Hello Everyone,
I’m using OpenPBS as job scheduler in Azure HPC environment (AZHop)
We’ve recently experienced a problem of Autoscaling: our pbs lig clearly reported a certain usage over a weekend period but the compute nodes allocated were much more than those really used.
When I asked a reimbursement to Microsoft, after long analysis and discussion, they told me that the problem is due the OpenPBS known issues where the hooks may simply stop firing the allocated resource at some points and they suggested ti update at the latest Cyclecloud version.
Is there anyone that can explain me what is the well known issue?
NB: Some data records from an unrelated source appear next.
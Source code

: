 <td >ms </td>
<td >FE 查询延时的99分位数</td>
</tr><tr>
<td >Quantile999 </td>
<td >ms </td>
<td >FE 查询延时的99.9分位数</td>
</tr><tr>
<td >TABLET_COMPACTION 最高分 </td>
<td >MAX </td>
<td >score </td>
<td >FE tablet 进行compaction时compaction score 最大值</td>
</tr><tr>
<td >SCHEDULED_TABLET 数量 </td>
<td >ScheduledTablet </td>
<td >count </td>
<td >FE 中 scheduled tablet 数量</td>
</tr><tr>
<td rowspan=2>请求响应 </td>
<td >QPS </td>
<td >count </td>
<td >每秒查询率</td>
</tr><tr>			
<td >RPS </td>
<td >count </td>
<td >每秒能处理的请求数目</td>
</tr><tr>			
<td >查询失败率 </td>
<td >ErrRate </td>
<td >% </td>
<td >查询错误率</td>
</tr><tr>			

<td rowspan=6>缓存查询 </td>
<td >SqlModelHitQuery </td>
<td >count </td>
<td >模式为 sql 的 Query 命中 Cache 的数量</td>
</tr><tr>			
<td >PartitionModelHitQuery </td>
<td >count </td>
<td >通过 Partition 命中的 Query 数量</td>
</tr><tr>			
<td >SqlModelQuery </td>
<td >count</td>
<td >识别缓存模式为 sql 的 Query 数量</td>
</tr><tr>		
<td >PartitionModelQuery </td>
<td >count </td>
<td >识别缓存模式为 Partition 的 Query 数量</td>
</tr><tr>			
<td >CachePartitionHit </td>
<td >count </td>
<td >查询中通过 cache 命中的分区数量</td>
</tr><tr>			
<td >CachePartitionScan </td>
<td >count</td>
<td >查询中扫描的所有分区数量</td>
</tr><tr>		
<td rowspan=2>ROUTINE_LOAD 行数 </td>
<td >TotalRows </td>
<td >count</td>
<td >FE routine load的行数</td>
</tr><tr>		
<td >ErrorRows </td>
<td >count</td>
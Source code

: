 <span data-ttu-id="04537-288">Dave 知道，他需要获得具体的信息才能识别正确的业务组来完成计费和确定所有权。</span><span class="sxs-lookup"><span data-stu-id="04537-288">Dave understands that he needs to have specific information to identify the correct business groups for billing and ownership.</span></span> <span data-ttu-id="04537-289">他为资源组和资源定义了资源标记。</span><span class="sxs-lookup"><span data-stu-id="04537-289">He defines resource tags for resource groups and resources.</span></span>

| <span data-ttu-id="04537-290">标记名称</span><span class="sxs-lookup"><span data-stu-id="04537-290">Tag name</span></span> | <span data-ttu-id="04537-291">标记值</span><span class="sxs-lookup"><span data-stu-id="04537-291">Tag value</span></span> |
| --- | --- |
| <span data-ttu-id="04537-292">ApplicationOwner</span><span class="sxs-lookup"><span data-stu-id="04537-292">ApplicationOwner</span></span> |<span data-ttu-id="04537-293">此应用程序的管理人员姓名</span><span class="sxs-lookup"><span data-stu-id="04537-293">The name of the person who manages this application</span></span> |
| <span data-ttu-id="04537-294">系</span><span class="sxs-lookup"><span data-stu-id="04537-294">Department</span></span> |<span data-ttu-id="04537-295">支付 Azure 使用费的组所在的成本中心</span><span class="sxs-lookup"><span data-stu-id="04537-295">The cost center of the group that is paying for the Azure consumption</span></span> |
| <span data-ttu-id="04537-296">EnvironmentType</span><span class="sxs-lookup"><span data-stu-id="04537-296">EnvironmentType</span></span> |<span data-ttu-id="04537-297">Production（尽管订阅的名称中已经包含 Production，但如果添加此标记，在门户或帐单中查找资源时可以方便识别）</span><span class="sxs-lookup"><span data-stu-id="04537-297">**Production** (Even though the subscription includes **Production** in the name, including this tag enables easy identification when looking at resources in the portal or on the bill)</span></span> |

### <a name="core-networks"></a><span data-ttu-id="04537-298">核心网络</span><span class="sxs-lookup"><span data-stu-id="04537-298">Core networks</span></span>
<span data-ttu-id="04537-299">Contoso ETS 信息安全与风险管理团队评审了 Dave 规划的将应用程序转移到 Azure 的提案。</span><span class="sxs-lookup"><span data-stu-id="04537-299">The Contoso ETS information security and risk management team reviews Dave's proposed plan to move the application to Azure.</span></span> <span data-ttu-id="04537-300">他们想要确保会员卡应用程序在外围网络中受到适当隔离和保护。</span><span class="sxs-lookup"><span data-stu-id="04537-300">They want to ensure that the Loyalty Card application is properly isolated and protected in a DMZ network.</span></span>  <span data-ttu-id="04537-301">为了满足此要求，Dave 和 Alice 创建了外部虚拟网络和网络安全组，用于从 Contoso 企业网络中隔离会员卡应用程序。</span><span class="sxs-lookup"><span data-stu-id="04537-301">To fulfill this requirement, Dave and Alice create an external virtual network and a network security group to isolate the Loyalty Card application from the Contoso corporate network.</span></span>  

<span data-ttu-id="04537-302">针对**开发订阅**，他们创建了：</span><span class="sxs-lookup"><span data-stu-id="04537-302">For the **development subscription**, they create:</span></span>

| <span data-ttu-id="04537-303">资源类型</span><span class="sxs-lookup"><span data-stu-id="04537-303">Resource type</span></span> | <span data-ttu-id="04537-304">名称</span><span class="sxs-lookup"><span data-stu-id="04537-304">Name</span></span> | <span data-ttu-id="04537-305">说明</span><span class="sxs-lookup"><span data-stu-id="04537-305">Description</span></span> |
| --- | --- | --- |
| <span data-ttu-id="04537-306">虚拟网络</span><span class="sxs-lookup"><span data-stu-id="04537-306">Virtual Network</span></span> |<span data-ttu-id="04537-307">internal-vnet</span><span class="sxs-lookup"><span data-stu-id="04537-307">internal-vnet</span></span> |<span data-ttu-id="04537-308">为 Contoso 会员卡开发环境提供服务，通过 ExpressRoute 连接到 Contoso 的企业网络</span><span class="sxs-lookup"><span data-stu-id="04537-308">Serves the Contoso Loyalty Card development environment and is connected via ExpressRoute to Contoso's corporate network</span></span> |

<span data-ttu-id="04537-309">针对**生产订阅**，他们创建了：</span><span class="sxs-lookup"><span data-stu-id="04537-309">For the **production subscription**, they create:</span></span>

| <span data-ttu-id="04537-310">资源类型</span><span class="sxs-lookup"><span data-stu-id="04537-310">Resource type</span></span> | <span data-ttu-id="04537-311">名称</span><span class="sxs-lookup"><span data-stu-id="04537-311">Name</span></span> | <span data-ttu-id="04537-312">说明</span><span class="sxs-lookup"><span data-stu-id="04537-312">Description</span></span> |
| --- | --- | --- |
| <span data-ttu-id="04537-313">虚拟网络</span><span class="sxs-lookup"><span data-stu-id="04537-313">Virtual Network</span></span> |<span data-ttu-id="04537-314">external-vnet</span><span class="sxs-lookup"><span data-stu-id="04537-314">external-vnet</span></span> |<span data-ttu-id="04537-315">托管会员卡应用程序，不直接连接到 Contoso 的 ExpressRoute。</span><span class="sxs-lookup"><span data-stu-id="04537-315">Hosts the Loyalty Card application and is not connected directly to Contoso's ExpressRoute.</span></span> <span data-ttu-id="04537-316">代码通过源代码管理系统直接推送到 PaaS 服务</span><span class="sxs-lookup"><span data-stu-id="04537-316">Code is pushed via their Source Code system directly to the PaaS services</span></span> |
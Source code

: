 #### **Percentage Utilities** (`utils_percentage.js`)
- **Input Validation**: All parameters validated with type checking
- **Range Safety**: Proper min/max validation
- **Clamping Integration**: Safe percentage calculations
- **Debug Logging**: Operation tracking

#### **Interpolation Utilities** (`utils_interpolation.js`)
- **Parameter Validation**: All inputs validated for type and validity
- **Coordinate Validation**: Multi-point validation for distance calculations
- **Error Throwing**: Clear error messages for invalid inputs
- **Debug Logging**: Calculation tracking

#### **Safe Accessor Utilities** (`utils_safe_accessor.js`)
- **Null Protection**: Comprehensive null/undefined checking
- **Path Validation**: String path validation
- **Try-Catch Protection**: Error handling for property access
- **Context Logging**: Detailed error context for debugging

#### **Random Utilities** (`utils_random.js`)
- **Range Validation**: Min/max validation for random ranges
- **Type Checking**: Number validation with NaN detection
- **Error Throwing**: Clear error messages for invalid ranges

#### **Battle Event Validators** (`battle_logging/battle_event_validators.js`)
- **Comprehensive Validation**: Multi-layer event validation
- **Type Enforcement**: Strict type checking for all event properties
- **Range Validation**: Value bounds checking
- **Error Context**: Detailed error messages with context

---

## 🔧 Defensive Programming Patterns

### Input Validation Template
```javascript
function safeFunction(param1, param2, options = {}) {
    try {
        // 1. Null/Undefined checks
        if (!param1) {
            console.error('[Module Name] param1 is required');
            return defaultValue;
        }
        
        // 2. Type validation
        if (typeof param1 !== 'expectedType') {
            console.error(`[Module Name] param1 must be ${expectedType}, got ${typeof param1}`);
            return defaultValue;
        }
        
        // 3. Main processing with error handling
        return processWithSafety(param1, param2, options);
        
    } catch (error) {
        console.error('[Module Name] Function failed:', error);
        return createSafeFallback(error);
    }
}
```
OpenPBS does not scale by itself, there should be a middleware that is aware of the load (jobs in the cloudq or queue(s) associated with the cloud). and it then instantiate additional resources in the cloud. If you could share the overview of your setup and the workflow to cloud , the would help the community members to understand and share their experience.
I also use OpenPBS with Azure for HPC. OpenPBS and CycleCloud are combined together to create VM on PBS job submission.
You may want to check autoscale.json (might be located here :/opt/cycle/pbspro/autoscale.json). Check “idle_timeout” value. There should be a reasonable value in seconds ex: 300 for 5min. After the idle timeout the Node will shutdown and you will save money.